Lines before the one containing "<&bpmp 102U>;" are left out; return that line and all lines after it, exactly, through the end of the records below.

→ **Exercise materials**:
■ ■ ■ ■ ■

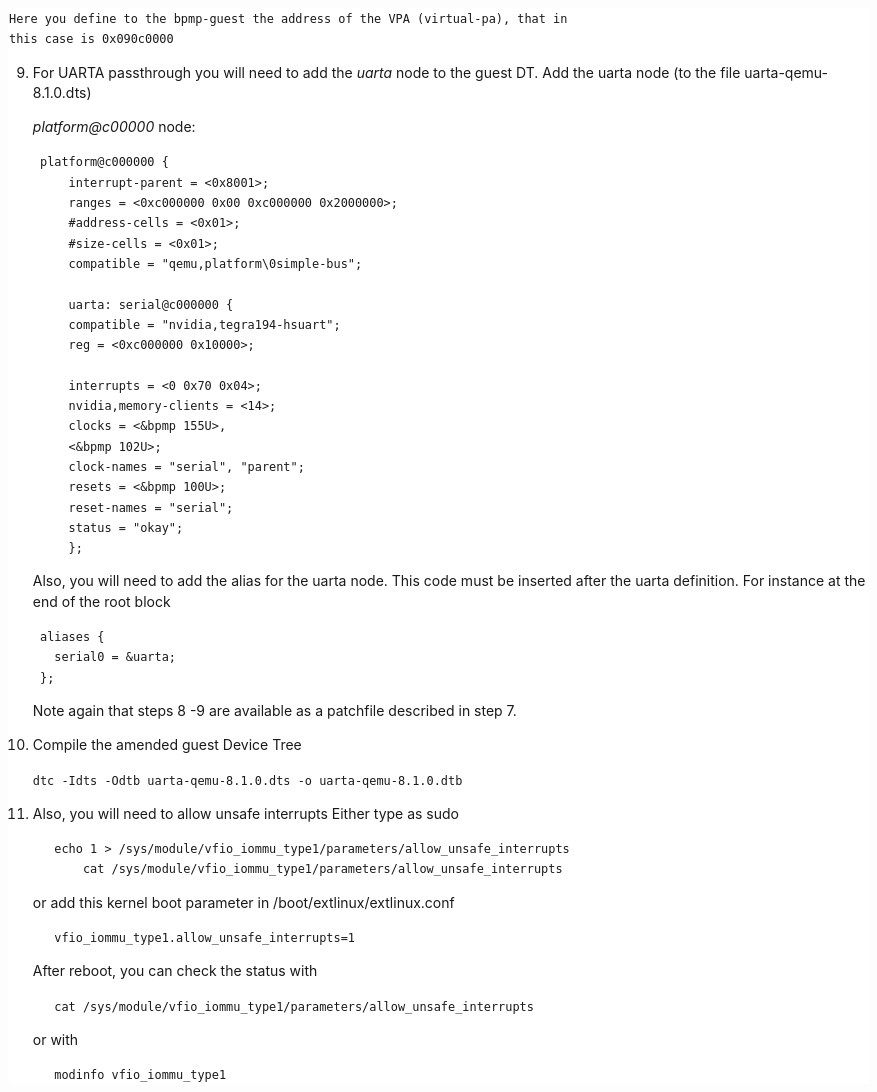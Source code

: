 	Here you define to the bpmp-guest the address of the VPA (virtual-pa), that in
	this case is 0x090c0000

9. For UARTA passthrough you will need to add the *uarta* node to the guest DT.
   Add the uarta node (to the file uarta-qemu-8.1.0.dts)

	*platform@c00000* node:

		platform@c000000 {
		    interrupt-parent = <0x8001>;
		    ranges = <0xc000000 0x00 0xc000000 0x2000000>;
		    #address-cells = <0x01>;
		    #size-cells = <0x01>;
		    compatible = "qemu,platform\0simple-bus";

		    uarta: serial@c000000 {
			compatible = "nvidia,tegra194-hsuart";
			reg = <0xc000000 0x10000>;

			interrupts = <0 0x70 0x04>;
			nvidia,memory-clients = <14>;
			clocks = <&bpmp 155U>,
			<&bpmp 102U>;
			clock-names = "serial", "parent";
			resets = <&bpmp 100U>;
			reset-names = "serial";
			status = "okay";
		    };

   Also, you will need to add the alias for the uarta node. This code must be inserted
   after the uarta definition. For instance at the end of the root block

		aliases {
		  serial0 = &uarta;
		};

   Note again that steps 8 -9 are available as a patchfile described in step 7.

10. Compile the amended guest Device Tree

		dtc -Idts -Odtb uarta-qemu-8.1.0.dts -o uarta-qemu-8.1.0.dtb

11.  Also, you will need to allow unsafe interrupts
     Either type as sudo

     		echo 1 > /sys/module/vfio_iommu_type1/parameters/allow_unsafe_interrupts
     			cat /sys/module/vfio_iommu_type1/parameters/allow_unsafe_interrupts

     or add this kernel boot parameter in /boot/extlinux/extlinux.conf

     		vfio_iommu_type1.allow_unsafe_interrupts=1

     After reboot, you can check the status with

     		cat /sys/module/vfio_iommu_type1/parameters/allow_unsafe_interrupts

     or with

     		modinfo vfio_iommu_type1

■ ■ ■ ■ ■

→ **Response**:
			<&bpmp 102U>;
			clock-names = "serial", "parent";
			resets = <&bpmp 100U>;
			reset-names = "serial";
			status = "okay";
		    };

   Also, you will need to add the alias for the uarta node. This code must be inserted
   after the uarta definition. For instance at the end of the root block

		aliases {
		  serial0 = &uarta;
		};

   Note again that steps 8 -9 are available as a patchfile described in step 7.

10. Compile the amended guest Device Tree

		dtc -Idts -Odtb uarta-qemu-8.1.0.dts -o uarta-qemu-8.1.0.dtb

11.  Also, you will need to allow unsafe interrupts
     Either type as sudo

     		echo 1 > /sys/module/vfio_iommu_type1/parameters/allow_unsafe_interrupts
     			cat /sys/module/vfio_iommu_type1/parameters/allow_unsafe_interrupts

     or add this kernel boot parameter in /boot/extlinux/extlinux.conf

     		vfio_iommu_type1.allow_unsafe_interrupts=1

     After reboot, you can check the status with

     		cat /sys/module/vfio_iommu_type1/parameters/allow_unsafe_interrupts

     or with

     		modinfo vfio_iommu_type1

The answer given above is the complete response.